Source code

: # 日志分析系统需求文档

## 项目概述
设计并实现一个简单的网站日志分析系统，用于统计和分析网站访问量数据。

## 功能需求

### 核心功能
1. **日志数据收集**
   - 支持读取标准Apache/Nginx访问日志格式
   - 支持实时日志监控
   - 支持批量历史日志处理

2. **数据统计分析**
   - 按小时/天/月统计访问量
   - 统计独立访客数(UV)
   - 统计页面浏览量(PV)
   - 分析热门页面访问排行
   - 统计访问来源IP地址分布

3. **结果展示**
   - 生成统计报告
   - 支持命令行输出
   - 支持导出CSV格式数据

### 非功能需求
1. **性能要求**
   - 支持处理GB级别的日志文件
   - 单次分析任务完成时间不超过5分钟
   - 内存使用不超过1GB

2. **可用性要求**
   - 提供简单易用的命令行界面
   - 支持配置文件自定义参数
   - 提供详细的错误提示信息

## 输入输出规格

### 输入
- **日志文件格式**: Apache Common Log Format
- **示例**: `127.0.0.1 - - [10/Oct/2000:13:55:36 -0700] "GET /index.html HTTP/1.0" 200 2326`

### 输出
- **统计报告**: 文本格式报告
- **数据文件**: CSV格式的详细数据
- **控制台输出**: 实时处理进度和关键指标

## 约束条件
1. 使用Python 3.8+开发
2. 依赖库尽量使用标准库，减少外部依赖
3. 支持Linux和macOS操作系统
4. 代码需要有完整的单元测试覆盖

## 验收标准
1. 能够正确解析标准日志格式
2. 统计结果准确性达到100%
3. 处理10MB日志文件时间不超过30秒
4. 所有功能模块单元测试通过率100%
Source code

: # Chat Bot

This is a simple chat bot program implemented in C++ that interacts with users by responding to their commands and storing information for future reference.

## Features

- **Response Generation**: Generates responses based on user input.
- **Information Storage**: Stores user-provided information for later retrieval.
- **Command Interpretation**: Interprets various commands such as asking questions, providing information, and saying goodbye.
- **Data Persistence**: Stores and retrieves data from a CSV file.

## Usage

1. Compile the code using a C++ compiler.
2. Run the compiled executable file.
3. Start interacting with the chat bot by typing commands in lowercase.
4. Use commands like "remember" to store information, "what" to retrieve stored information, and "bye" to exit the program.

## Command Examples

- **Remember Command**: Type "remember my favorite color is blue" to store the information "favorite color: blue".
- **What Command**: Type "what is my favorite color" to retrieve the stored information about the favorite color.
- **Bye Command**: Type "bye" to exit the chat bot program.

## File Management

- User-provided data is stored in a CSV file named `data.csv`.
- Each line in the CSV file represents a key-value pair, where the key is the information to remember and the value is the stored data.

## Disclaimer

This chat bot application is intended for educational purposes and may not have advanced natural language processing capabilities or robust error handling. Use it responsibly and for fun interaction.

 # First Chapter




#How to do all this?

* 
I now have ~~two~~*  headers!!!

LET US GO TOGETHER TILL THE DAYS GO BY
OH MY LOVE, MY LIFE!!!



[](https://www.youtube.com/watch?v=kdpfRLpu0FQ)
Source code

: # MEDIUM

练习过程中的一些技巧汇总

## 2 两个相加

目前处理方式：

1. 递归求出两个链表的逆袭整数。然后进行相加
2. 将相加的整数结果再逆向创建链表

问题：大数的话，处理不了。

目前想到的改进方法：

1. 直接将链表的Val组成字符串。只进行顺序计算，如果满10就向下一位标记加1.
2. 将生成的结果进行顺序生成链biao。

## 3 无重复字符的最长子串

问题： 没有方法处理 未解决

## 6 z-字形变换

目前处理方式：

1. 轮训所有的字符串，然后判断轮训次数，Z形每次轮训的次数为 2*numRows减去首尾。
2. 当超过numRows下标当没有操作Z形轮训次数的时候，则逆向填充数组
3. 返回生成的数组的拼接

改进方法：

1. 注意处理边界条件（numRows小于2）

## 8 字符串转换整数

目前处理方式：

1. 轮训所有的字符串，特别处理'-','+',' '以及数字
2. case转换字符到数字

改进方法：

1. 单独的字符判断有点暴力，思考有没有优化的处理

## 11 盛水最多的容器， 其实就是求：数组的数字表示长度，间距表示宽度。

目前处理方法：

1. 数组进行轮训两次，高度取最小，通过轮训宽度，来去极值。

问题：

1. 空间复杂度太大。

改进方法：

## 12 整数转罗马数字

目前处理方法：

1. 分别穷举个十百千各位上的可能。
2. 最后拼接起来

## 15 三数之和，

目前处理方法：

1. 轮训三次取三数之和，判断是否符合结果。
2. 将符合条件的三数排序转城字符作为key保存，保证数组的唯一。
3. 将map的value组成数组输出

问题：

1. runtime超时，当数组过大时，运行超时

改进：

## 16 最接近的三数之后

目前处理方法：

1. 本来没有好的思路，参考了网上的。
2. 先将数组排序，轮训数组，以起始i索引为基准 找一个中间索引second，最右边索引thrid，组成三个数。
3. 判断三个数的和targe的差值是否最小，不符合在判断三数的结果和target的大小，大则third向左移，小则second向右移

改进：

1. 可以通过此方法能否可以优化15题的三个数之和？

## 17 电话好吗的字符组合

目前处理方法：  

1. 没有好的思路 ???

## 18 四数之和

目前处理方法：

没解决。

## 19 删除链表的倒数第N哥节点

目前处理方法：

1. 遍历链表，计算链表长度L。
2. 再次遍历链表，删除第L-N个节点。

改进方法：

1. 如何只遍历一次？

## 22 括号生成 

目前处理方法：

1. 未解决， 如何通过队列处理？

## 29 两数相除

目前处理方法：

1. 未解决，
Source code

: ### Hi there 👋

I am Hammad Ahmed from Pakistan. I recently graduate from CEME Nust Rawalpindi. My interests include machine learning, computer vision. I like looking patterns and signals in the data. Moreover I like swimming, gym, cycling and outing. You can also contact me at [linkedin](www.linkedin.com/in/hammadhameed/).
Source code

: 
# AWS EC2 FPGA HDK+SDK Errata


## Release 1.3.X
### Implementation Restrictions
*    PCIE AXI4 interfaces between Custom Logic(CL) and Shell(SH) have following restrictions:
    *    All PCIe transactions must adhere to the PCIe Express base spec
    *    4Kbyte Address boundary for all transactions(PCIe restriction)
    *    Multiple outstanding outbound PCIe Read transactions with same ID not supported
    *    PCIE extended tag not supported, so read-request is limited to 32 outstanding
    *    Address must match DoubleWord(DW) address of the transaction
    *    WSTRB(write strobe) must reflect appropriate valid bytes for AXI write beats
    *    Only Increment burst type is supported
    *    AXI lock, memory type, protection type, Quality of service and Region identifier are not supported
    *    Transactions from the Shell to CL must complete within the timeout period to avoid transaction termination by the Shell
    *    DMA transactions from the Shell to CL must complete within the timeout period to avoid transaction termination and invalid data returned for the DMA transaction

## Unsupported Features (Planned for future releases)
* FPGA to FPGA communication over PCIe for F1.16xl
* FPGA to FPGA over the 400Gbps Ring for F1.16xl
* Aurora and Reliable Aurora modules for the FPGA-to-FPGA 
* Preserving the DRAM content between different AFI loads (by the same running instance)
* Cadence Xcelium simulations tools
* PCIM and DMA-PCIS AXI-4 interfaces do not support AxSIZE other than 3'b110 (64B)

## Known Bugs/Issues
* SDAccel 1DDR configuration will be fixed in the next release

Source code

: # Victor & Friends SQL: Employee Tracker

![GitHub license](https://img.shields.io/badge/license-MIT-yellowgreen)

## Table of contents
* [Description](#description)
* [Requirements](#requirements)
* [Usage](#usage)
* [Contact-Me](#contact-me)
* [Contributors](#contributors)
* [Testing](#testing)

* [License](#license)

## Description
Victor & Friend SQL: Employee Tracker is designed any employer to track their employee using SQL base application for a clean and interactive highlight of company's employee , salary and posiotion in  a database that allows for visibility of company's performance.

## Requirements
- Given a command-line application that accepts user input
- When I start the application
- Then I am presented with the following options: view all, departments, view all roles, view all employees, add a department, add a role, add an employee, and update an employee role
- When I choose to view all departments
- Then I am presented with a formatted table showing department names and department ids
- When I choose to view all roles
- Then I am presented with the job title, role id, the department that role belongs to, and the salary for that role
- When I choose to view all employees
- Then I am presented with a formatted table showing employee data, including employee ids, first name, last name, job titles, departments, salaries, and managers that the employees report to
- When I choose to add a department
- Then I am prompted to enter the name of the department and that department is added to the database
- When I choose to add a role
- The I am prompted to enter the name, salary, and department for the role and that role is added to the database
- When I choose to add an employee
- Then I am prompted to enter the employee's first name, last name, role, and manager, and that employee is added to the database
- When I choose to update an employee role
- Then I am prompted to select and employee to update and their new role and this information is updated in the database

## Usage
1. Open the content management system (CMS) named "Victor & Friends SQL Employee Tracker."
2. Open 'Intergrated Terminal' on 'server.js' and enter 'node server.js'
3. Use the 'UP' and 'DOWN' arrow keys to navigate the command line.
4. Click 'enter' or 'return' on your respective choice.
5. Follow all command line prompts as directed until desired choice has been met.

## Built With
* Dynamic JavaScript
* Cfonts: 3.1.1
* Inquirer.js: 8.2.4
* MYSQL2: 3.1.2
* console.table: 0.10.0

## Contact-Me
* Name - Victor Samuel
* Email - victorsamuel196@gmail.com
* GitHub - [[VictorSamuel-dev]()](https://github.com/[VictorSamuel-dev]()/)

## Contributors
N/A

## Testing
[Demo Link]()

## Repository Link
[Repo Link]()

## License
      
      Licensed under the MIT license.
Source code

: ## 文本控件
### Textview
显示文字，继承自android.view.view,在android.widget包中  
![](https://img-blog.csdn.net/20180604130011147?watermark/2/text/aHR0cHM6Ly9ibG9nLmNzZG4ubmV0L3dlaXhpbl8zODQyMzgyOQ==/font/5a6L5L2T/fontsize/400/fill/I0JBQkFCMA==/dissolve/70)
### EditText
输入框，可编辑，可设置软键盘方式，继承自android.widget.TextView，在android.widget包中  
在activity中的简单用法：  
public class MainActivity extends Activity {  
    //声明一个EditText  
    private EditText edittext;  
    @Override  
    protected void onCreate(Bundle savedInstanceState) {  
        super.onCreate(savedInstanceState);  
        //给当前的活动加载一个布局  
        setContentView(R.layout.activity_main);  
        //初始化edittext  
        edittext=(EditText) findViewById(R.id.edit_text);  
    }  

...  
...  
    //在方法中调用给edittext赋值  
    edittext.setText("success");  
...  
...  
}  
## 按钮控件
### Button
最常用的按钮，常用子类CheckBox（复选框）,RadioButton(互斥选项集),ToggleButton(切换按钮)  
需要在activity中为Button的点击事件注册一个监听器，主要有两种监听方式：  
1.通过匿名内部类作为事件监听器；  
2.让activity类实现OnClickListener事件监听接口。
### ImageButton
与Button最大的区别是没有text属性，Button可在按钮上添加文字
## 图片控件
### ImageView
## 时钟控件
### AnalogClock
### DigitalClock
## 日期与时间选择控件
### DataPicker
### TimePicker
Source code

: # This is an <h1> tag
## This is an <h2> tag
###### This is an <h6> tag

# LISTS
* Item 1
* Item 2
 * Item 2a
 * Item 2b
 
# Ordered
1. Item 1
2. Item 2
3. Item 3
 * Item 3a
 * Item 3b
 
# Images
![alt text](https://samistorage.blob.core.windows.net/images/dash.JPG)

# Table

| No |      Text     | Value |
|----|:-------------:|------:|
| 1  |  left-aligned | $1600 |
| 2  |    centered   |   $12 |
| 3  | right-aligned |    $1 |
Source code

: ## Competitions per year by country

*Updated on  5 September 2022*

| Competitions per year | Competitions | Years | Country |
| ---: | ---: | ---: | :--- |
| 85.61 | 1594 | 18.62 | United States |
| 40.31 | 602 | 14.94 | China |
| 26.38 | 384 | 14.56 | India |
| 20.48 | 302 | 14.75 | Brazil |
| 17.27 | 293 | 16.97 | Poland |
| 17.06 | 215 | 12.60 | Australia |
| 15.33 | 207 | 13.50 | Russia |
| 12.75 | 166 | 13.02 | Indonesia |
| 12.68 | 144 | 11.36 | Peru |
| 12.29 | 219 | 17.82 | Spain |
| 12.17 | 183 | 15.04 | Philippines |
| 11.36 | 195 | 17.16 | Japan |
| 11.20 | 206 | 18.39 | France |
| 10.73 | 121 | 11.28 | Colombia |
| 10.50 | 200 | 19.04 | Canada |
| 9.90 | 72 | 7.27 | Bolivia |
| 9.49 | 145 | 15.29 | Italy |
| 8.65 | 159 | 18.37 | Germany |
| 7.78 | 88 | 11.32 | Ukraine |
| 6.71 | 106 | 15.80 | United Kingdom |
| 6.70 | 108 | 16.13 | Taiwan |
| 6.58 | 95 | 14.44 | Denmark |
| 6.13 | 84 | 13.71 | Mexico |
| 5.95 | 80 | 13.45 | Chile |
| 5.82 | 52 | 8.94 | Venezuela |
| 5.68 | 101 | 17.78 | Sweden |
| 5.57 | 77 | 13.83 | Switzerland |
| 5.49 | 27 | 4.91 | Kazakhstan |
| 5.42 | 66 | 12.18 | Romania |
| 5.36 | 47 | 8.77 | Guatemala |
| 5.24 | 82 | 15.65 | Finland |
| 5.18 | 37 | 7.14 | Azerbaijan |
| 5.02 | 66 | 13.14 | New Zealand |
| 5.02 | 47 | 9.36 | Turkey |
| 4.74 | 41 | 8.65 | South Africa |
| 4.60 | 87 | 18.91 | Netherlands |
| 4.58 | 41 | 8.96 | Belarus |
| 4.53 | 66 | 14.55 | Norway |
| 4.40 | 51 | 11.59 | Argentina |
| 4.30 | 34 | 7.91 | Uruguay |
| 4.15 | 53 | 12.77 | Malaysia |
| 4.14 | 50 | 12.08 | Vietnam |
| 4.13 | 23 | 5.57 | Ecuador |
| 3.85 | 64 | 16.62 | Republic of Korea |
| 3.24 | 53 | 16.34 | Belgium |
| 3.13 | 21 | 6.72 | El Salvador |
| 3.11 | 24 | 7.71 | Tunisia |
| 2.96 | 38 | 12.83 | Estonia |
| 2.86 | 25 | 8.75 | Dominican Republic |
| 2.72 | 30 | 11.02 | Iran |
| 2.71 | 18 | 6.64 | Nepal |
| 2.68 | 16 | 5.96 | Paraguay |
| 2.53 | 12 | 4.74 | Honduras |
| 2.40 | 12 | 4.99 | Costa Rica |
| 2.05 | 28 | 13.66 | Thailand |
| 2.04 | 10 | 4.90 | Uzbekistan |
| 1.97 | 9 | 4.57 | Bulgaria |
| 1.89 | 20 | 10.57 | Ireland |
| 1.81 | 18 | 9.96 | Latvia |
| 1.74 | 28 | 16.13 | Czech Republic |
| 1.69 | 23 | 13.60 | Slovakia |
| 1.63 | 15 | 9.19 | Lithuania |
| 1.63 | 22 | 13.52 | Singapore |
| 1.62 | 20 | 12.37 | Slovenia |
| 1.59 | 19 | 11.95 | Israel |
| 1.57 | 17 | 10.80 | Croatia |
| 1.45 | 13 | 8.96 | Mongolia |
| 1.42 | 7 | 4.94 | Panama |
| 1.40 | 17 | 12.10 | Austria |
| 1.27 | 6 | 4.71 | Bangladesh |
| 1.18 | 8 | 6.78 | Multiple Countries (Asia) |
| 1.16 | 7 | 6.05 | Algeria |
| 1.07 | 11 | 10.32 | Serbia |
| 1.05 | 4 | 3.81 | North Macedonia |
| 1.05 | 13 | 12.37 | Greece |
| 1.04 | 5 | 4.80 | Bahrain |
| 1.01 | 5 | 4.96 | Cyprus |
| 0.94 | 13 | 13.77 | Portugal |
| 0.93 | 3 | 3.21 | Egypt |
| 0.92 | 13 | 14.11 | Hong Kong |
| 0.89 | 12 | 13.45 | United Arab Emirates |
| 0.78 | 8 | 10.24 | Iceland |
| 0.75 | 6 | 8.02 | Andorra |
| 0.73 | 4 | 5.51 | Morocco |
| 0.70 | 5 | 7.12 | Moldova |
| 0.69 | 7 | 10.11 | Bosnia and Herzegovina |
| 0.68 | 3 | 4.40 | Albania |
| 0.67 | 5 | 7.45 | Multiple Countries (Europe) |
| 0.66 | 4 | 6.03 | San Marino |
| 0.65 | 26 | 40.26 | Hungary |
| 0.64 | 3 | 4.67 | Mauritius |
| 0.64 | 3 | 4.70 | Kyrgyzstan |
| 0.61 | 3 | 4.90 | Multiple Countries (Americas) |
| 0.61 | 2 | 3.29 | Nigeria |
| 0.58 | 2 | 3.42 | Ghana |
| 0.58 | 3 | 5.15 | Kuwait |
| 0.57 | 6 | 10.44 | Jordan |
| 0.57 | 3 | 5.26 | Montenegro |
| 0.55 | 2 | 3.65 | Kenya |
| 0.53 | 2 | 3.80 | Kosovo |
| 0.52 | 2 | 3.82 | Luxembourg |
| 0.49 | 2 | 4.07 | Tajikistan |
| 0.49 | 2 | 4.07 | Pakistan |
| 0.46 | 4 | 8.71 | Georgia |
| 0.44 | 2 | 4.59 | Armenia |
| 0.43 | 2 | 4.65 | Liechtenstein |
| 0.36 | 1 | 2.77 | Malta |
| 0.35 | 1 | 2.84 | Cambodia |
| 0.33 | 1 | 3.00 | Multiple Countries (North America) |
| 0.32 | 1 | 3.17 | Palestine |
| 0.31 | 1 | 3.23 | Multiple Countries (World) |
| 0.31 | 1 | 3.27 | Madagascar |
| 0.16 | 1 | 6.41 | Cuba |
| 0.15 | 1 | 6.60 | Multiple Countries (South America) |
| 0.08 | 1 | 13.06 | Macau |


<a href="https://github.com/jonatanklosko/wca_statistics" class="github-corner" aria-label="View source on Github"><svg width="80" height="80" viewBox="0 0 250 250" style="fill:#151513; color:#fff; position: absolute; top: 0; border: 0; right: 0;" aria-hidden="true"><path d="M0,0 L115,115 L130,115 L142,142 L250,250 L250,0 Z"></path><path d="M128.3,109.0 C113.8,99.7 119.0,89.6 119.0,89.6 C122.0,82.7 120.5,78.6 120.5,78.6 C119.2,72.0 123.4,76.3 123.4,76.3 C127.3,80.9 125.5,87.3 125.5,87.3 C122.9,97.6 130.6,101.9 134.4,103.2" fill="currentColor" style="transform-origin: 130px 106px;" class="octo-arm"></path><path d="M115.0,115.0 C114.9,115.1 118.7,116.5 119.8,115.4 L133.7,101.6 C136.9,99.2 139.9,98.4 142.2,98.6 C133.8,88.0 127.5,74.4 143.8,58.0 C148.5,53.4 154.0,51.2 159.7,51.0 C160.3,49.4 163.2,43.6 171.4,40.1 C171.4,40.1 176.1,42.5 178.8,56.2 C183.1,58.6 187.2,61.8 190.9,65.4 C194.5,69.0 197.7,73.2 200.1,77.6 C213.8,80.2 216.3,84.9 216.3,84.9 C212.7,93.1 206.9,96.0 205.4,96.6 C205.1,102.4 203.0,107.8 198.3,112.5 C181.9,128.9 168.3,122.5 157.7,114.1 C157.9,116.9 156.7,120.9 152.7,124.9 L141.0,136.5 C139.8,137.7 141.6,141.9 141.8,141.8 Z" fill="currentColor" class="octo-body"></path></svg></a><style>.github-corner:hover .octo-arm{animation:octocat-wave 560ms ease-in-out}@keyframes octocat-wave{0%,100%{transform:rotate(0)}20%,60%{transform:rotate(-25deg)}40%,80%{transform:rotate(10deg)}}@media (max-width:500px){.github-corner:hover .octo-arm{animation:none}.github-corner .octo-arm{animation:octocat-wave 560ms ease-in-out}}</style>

- **About this task**
All lines above between those holding "17.82 | Spain |" and "11.32 | Ukraine |", inclusive, must be set down unchanged, and no other line may be included.

- **Written reply**
| 12.29 | 219 | 17.82 | Spain |
| 12.17 | 183 | 15.04 | Philippines |
| 11.36 | 195 | 17.16 | Japan |
| 11.20 | 206 | 18.39 | France |
| 10.73 | 121 | 11.28 | Colombia |
| 10.50 | 200 | 19.04 | Canada |
| 9.90 | 72 | 7.27 | Bolivia |
| 9.49 | 145 | 15.29 | Italy |
| 8.65 | 159 | 18.37 | Germany |
| 7.78 | 88 | 11.32 | Ukraine |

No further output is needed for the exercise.